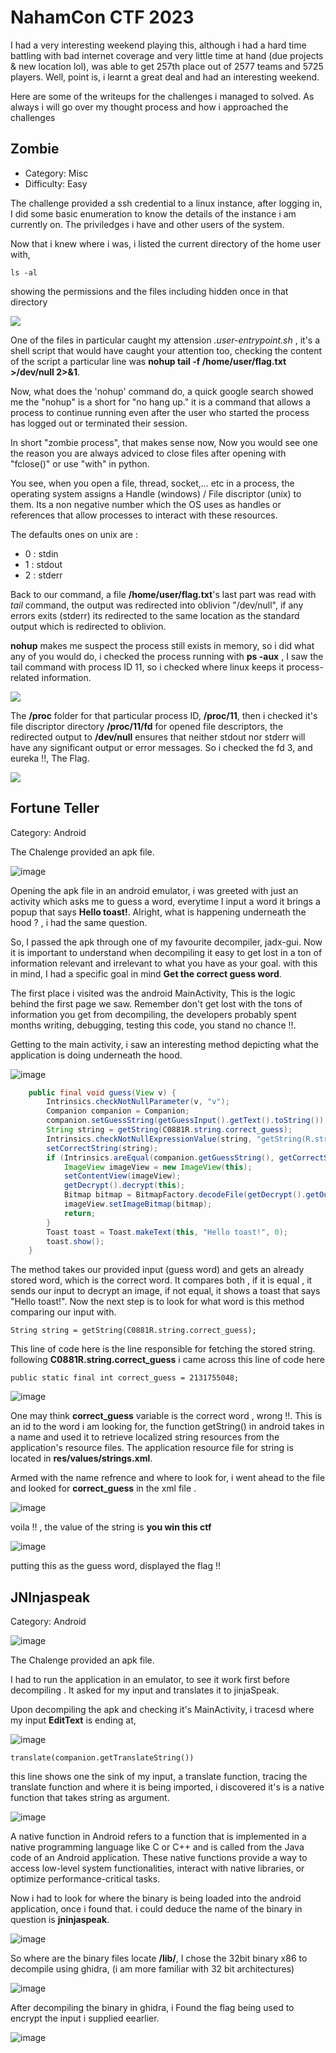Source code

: # NahamCon CTF 2023 

I had a very interesting weekend playing this, although i had a hard time battling with bad internet coverage and very little time at hand (due projects & new location lol), was able to get 257th place out of 2577 teams and 5725  players.
Well, point is, i learnt a great deal and had an interesting weekend.

Here are some of the writeups for the challenges i managed to solved. As always i will go over my thought process and how i approached the challenges

## Zombie
- Category: Misc
- Difficulty: Easy

The challenge provided a ssh credential to a linux instance, after logging in, I did some basic enumeration to know the details of the instance i am currently on. The priviledges i have and other users of the system.



Now that i knew where i was, i listed the current directory of the home user with, 

```
ls -al
```

showing the permissions and the files including hidden once in that directory


![](https://github.com/proflamyt/300days-of-hacking/blob/main/Topic31/NahamconCTF/Screenshot%20from%202023-06-18%2011-41-04.png)

One of the files in particular caught my attension *.user-entrypoint.sh* , it's a shell script that would have caught your attention too, checking the content of the script a particular line was **nohup tail -f /home/user/flag.txt >/dev/null 2>&1**.

Now, what does the 'nohup' command do, a quick google search showed me the "nohup" is a short for "no hang up." it is a command that allows a process to continue running even after the user who started the process has logged out or terminated their session.

In short "zombie process", that makes sense now, Now you would see one the reason you are always adviced to close files after opening with "fclose()" or use "with" in python.

You see, when you open a file, thread, socket,... etc in a process, the operating system assigns a Handle (windows) / File discriptor (unix) to them. Its a non negative number which the OS uses as handles or references that allow processes to interact with these resources.

The defaults ones on unix are :

- 0 : stdin
- 1 : stdout
- 2 : stderr

Back to our command, a file **/home/user/flag.txt**'s last part was read with *tail* command, the output was redirected into oblivion "/dev/null", if any errors exits (stderr) its redirected to the same location as the standard output which is redirected to oblivion.

**nohup** makes me suspect the process still exists in memory, so i did what any of you would do, i checked the process running with **ps -aux** , I saw the tail command with process ID 11, so i checked where linux keeps it process-related information.

![](https://github.com/proflamyt/300days-of-hacking/blob/main/Topic31/NahamconCTF/Screenshot%20from%202023-06-17%2013-17-28.png)


The **/proc** folder for that particular process ID, **/proc/11**, then i checked it's file discriptor directory **/proc/11/fd** for opened file descriptors, the redirected output to **/dev/null** ensures that neither stdout nor stderr will have any significant output or error messages. So i checked the fd 3, and eureka !!, The Flag.

![](https://github.com/proflamyt/300days-of-hacking/blob/main/Topic31/NahamconCTF/Screenshot%20from%202023-06-17%2013-17-07.png)




## Fortune Teller

Category: Android


The Chalenge provided an apk file. 

![image](https://github.com/proflamyt/300days-of-hacking/assets/53262578/81dbdf75-cbbc-4a52-9fdd-881949021d84)

Opening the apk file in an android emulator, i was greeted with just an activity which asks me to guess a word, everytime I input a word it brings a popup that says **Hello toast!**. Alright, what is happening underneath the hood ? , i had the same question. 

So, I passed the apk through one of my favourite decompiler, jadx-gui. Now it is important to understand when decompiling it easy to get lost in a ton of information relevant and irrelevant to what you have as your goal. with this in mind, I had a specific goal in mind **Get the correct guess word**.

The first place i visited was the android MainActivity, This is the logic behind the first page we saw. Remember don't get lost with the tons of information you get from decompiling, the developers probably spent months writing, debugging, testing this code, you stand no chance !!.

Getting to the main activity, i saw an interesting method depicting what the application is doing underneath the hood.


![image](https://github.com/proflamyt/300days-of-hacking/assets/53262578/63f4de8d-7438-43d1-b383-34ba420cf5e5)


```java
    public final void guess(View v) {
        Intrinsics.checkNotNullParameter(v, "v");
        Companion companion = Companion;
        companion.setGuessString(getGuessInput().getText().toString());
        String string = getString(C0881R.string.correct_guess);
        Intrinsics.checkNotNullExpressionValue(string, "getString(R.string.correct_guess)");
        setCorrectString(string);
        if (Intrinsics.areEqual(companion.getGuessString(), getCorrectString())) {
            ImageView imageView = new ImageView(this);
            setContentView(imageView);
            getDecrypt().decrypt(this);
            Bitmap bitmap = BitmapFactory.decodeFile(getDecrypt().getOutputFile().getAbsolutePath());
            imageView.setImageBitmap(bitmap);
            return;
        }
        Toast toast = Toast.makeText(this, "Hello toast!", 0);
        toast.show();
    }
```



The method takes our provided input (guess word) and gets an already stored word, which is the correct word. It compares both , if it is equal , it sends our input to decrypt an image, if not equal, it shows a toast that says "Hello toast!". Now the next step is to look for what word is this method comparing our input with.

```
String string = getString(C0881R.string.correct_guess);
```

This line of code here is the line responsible for fetching the stored string. following **C0881R.string.correct_guess** i came across this line of code here 

```
public static final int correct_guess = 2131755048;

```
![image](https://github.com/proflamyt/300days-of-hacking/assets/53262578/21093c47-faa0-4783-b7d3-50e3b4660021)


One may think **correct_guess** variable is the correct word , wrong !!. This is an id to the word i am looking for, the function  getString() in android takes in a name and used it to retrieve localized string resources from the application's resource files. The application resource file for string is located in **res/values/strings.xml**. 

Armed with the name refrence and where to look for, i went ahead to the file and looked for **correct_guess** in the xml file .

![image](https://github.com/proflamyt/300days-of-hacking/assets/53262578/e105dcaf-fdc8-43ac-84d8-464ae606d6e1)

voila !! , the value of the string is **you win this ctf**

![image](https://github.com/proflamyt/300days-of-hacking/assets/53262578/215ad341-e948-445e-a9ad-c4ee48b74de3)


putting this as the guess word, displayed the flag !!




##  JNInjaspeak

Category: Android


![image](https://github.com/proflamyt/300days-of-hacking/assets/53262578/0c82951d-b144-4cc0-a8bc-2d0572194758)



The Chalenge provided an apk file. 

I had to run the application in an emulator, to see it work first before decompiling . It asked for my input and translates it to jinjaSpeak.

Upon decompiling the apk and checking it's MainActivity, i tracesd where my input **EditText** is ending at, 

![image](https://github.com/proflamyt/300days-of-hacking/assets/53262578/bbee462e-eb2a-4f4a-86ef-6cb44cc19139)

```
translate(companion.getTranslateString())
```

this line shows one the sink of my input, a translate function, tracing the translate function and where it is being imported, i discovered it's is a native function that takes string as argument.


![image](https://github.com/proflamyt/300days-of-hacking/assets/53262578/58e52055-c0f4-47f9-8de3-7f2a22c50f43)


A native function in Android refers to a function that is implemented in a native programming language like C or C++ and is called from the Java code of an Android application. These native functions provide a way to access low-level system functionalities, interact with native libraries, or optimize performance-critical tasks. 

Now i had to look for where the binary is being loaded into the android application, once i found that. i could deduce the name of the binary in question is **jninjaspeak**.

![image](https://github.com/proflamyt/300days-of-hacking/assets/53262578/2a202956-ddc2-46c8-b2e0-cd53de22e085)


So where are the binary files locate **/lib/<architecture>**,  I chose the 32bit binary x86 to decompile using ghidra, (i am more familiar with 32 bit architectures)


![image](https://github.com/proflamyt/300days-of-hacking/assets/53262578/44f896b1-7fed-43b7-a8f9-ffc8800f52eb)

    
After decompiling the binary in ghidra, i Found the flag being used to encrypt the input i supplied eearlier.
    
 ![image](https://github.com/proflamyt/300days-of-hacking/assets/53262578/24d0e2b3-b419-41e7-b456-dfe45942e5c6)








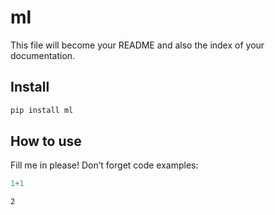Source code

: ml
================

<!-- WARNING: THIS FILE WAS AUTOGENERATED! DO NOT EDIT! -->

This file will become your README and also the index of your
documentation.

## Install

``` sh
pip install ml
```

## How to use

Fill me in please! Don’t forget code examples:

``` python
1+1
```

    2
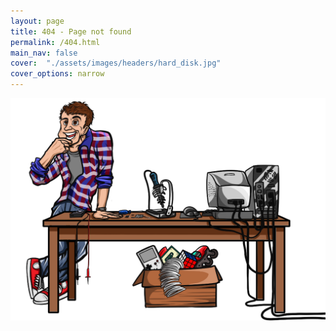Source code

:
 ```yaml
---
layout: page
title: 404 - Page not found
permalink: /404.html
main_nav: false
cover:  "./assets/images/headers/hard_disk.jpg"
cover_options: narrow
---
```


![Box with things](/assets/mascot.no_shadow.png)

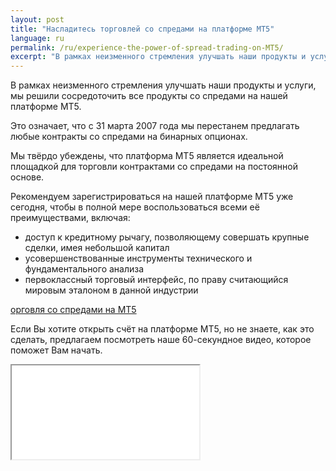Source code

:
 ```yaml
---
layout: post
title: "Насладитесь торговлей со спредами на платформе MT5"
language: ru
permalink: /ru/experience-the-power-of-spread-trading-on-MT5/
excerpt: "В рамках неизменного стремления улучшать наши продукты и услуги, мы решили сосредоточить все продукты со спредами на нашей платформе MT5..."
---
```

В рамках неизменного стремления улучшать наши продукты и услуги, мы решили сосредоточить все продукты со спредами на нашей платформе MT5.

Это означает, что с 31 марта 2007 года мы перестанем предлагать любые контракты со спредами на бинарных опционах.

Мы твёрдо убеждены, что платформа MT5 является идеальной площадкой для торговли контрактами со спредами на постоянной основе.


Рекомендуем зарегистрироваться на нашей платформе MT5 уже сегодня, чтобы в полной мере воспользоваться всеми её преимуществами, включая:

<ul class="bullet">
    <li>доступ к кредитному рычагу, позволяющему совершать крупные сделки, имея небольшой капитал</li>
    <li>усовершенствованные инструменты технического и фундаментального анализа</li>
    <li>первоклассный торговый интерфейс, по праву считающийся мировым эталоном в данной индустрии</li>
</ul>

<p class="p--action"><a class="button" href="http://mt.binary.com/"><span>орговля со спредами на MT5</span></a></p>

Если Вы хотите открыть счёт на платформе MT5, но не знаете, как это сделать, предлагаем посмотреть наше 60-секундное видео, которое поможет Вам начать.

<div class="video-container">
    <iframe src="//www.youtube.com/embed/FF8KceqJKCY" allowfullscreen></iframe>
</div>



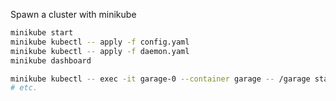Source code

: Spawn a cluster with minikube

```bash
minikube start
minikube kubectl -- apply -f config.yaml
minikube kubectl -- apply -f daemon.yaml
minikube dashboard

minikube kubectl -- exec -it garage-0 --container garage -- /garage status
# etc.
```


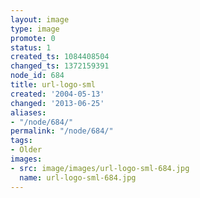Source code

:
 ```yaml
---
layout: image
type: image
promote: 0
status: 1
created_ts: 1084408504
changed_ts: 1372159391
node_id: 684
title: url-logo-sml
created: '2004-05-13'
changed: '2013-06-25'
aliases:
- "/node/684/"
permalink: "/node/684/"
tags:
- Older
images:
- src: image/images/url-logo-sml-684.jpg
  name: url-logo-sml-684.jpg
---
```


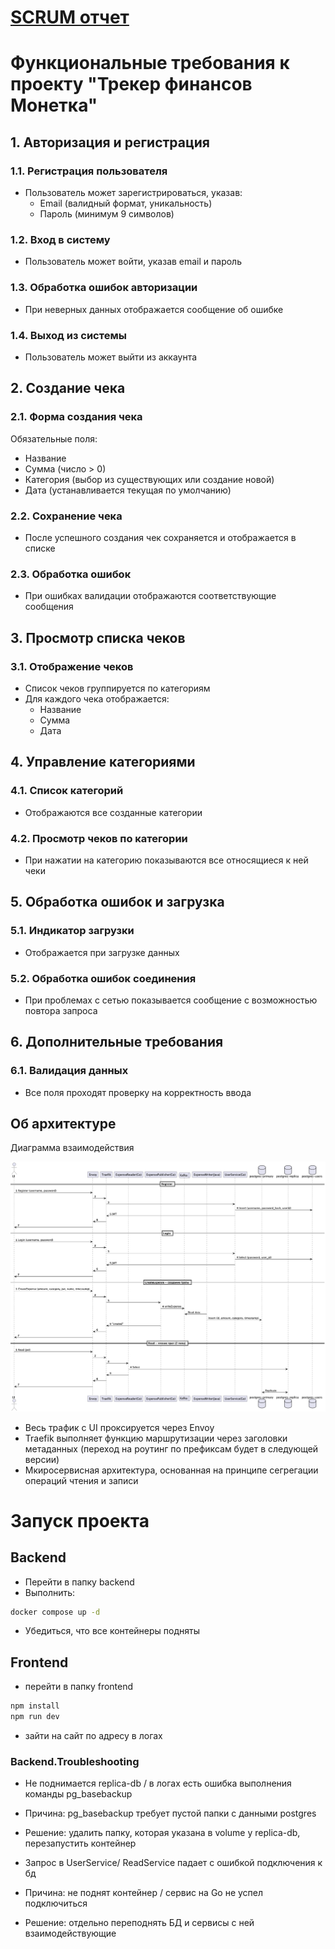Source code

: # [SCRUM отчет](https://docs.google.com/document/d/12m2VjNUMp3n863Z9HggvI9V1VDeuy3hqNhIG7fsSjnA/edit?usp=sharing)

# Функциональные требования к проекту "Трекер финансов Монетка"

## 1. Авторизация и регистрация

### 1.1. Регистрация пользователя
- Пользователь может зарегистрироваться, указав:
    - Email (валидный формат, уникальность)
    - Пароль (минимум 9 символов)

### 1.2. Вход в систему
- Пользователь может войти, указав email и пароль

### 1.3. Обработка ошибок авторизации
- При неверных данных отображается сообщение об ошибке

### 1.4. Выход из системы
- Пользователь может выйти из аккаунта

## 2. Создание чека

### 2.1. Форма создания чека
Обязательные поля:
- Название
- Сумма (число > 0)
- Категория (выбор из существующих или создание новой)
- Дата (устанавливается текущая по умолчанию)

### 2.2. Сохранение чека
- После успешного создания чек сохраняется и отображается в списке

### 2.3. Обработка ошибок
- При ошибках валидации отображаются соответствующие сообщения

## 3. Просмотр списка чеков

### 3.1. Отображение чеков
- Список чеков группируется по категориям
- Для каждого чека отображается:
    - Название
    - Сумма
    - Дата

## 4. Управление категориями

### 4.1. Список категорий
- Отображаются все созданные категории

### 4.2. Просмотр чеков по категории
- При нажатии на категорию показываются все относящиеся к ней чеки

## 5. Обработка ошибок и загрузка

### 5.1. Индикатор загрузки
- Отображается при загрузке данных

### 5.2. Обработка ошибок соединения
- При проблемах с сетью показывается сообщение с возможностью повтора запроса

## 6. Дополнительные требования

### 6.1. Валидация данных
- Все поля проходят проверку на корректность ввода


## Об архитектуре

Диаграмма взаимодействия 

![alt text](plantuml.png "Диаграмма взаимодействия")

- Весь трафик с UI проксируется через Envoy
- Traefik выполняет функцию маршрутизации через заголовки метаданных (переход на роутинг по префиксам будет в следующей версии)
- Мкиросервисная архитектура, основанная на принципе сегрегации операций чтения и записи

# Запуск проекта

## Backend

- Перейти в папку backend
- Выполнить:
```bash
docker compose up -d 
```
- Убедиться, что все контейнеры подняты

## Frontend
- перейти в папку frontend
```bash
npm install
npm run dev
```
- зайти на сайт по адресу в логах

### Backend.Troubleshooting

- Не поднимается replica-db / в логах есть ошибка выполнения команды  pg_basebackup
- Причина: pg_basebackup требует пустой папки с данными postgres
- Решение: удалить папку, которая указана в volume у replica-db, перезапустить контейнер



- Запрос в UserService/ ReadService падает с ошибкой подключения к бд
- Причина: не поднят контейнер / сервис на Go не успел подключиться
- Решение: отдельно переподнять БД и сервисы с ней взаимодействующие
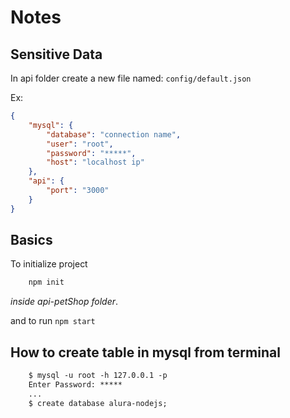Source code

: # Notes

## Sensitive Data

In api folder create a new file named: `config/default.json`

Ex:

```json
{
    "mysql": {
        "database": "connection name",
        "user": "root",
        "password": "*****",
        "host": "localhost ip"
    },
    "api": {
        "port": "3000"
    }
}
```

## Basics

To initialize project

```gcc
    npm init
```

*inside api-petShop folder*.

and to run `npm start`

## How to create table in mysql from terminal

```gcc
    $ mysql -u root -h 127.0.0.1 -p
    Enter Password: *****
    ...
    $ create database alura-nodejs;
```
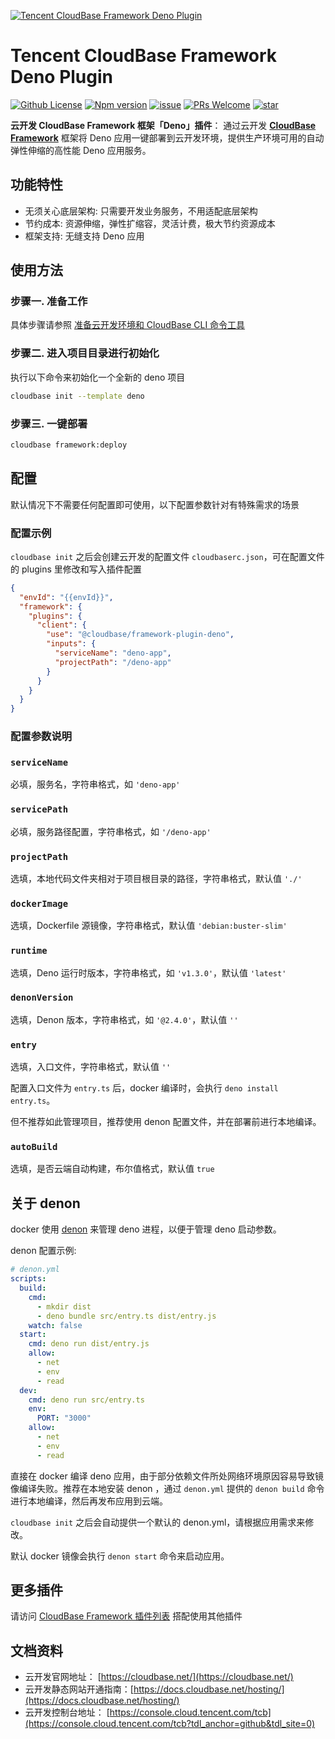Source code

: <a href="https://github.com/TencentCloudBase/cloudbase-framework/tree/master/packages/framework-plugin-deno">![Tencent CloudBase Framework Deno Plugin](https://main.qcloudimg.com/raw/70429911e53a56366c39e11f5596e790.jpg)</a>

# Tencent CloudBase Framework Deno Plugin

[![Github License](https://img.shields.io/github/license/TencentCloudBase/cloudbase-framework)](LICENSE)
[![Npm version](https://img.shields.io/npm/v/@cloudbase/framework-plugin-function)](https://www.npmjs.com/package/@cloudbase/framework-plugin-function)
[![issue](https://img.shields.io/github/issues/TencentCloudBase/cloudbase-framework)](https://github.com/TencentCloudBase/cloudbase-framework/issues)
[![PRs Welcome](https://img.shields.io/badge/PRs-welcome-brightgreen.svg)](https://github.com/TencentCloudBase/cloudbase-framework/pulls)
[![star](https://img.shields.io/github/stars/TencentCloudBase/cloudbase-framework?style=social)](https://github.com/TencentCloudBase/cloudbase-framework)

**云开发 CloudBase Framework 框架「Deno」插件**： 通过云开发 **[CloudBase Framework](https://github.com/TencentCloudBase/cloudbase-framework)** 框架将 Deno 应用一键部署到云开发环境，提供生产环境可用的自动弹性伸缩的高性能 Deno 应用服务。

## 功能特性

- 无须关心底层架构: 只需要开发业务服务，不用适配底层架构
- 节约成本: 资源伸缩，弹性扩缩容，灵活计费，极大节约资源成本
- 框架支持: 无缝支持 Deno 应用

## 使用方法

### 步骤一. 准备工作

具体步骤请参照 [准备云开发环境和 CloudBase CLI 命令工具](../../CLI_GUIDE.md)

### 步骤二. 进入项目目录进行初始化

执行以下命令来初始化一个全新的 deno 项目

```bash
cloudbase init --template deno
```

### 步骤三. 一键部署

```bash
cloudbase framework:deploy
```

## 配置

默认情况下不需要任何配置即可使用，以下配置参数针对有特殊需求的场景

### 配置示例

`cloudbase init` 之后会创建云开发的配置文件 `cloudbaserc.json`，可在配置文件的 plugins 里修改和写入插件配置

```json
{
  "envId": "{{envId}}",
  "framework": {
    "plugins": {
      "client": {
        "use": "@cloudbase/framework-plugin-deno",
        "inputs": {
          "serviceName": "deno-app",
          "projectPath": "/deno-app"
        }
      }
    }
  }
}
```

### 配置参数说明

### `serviceName`

必填，服务名，字符串格式，如 `'deno-app'`

### `servicePath`

必填，服务路径配置，字符串格式，如 `'/deno-app'`

### `projectPath`

选填，本地代码文件夹相对于项目根目录的路径，字符串格式，默认值 `'./'`

### `dockerImage`

选填，Dockerfile 源镜像，字符串格式，默认值 `'debian:buster-slim'`

### `runtime`

选填，Deno 运行时版本，字符串格式，如 `'v1.3.0'`，默认值 `'latest'`

### `denonVersion`

选填，Denon 版本，字符串格式，如 `'@2.4.0'`，默认值 `''`

### `entry`

选填，入口文件，字符串格式，默认值 `''`

配置入口文件为 `entry.ts` 后，docker 编译时，会执行 `deno install entry.ts`。

但不推荐如此管理项目，推荐使用 denon 配置文件，并在部署前进行本地编译。

### `autoBuild`

选填，是否云端自动构建，布尔值格式，默认值 `true`

## 关于 denon

docker 使用 [denon](https://github.com/denosaurs/denon) 来管理 deno 进程，以便于管理 deno 启动参数。

denon 配置示例:

```yml
# denon.yml
scripts:
  build:
    cmd:
      - mkdir dist
      - deno bundle src/entry.ts dist/entry.js
    watch: false
  start:
    cmd: deno run dist/entry.js
    allow:
      - net
      - env
      - read
  dev:
    cmd: deno run src/entry.ts
    env:
      PORT: "3000"
    allow:
      - net
      - env
      - read
```

直接在 docker 编译 deno 应用，由于部分依赖文件所处网络环境原因容易导致镜像编译失败。推荐在本地安装 denon ，通过 `denon.yml` 提供的 `denon build` 命令进行本地编译，然后再发布应用到云端。

`cloudbase init` 之后会自动提供一个默认的 denon.yml，请根据应用需求来修改。

默认 docker 镜像会执行 `denon start` 命令来启动应用。

## 更多插件

请访问 [CloudBase Framework 插件列表](https://github.com/TencentCloudBase/cloudbase-framework#%E7%9B%AE%E5%89%8D%E6%94%AF%E6%8C%81%E7%9A%84%E6%8F%92%E4%BB%B6%E5%88%97%E8%A1%A8) 搭配使用其他插件

## 文档资料

- 云开发官网地址： [https://cloudbase.net/](https://cloudbase.net/)
- 云开发静态网站开通指南：[https://docs.cloudbase.net/hosting/](https://docs.cloudbase.net/hosting/)
- 云开发控制台地址： [https://console.cloud.tencent.com/tcb](https://console.cloud.tencent.com/tcb?tdl_anchor=github&tdl_site=0)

-- Exercise --
Please report every line in the entries above that holds the string "логах".

-- Problem solution --
- зайти на сайт по адресу в логах
- Не поднимается replica-db / в логах есть ошибка выполнения команды  pg_basebackup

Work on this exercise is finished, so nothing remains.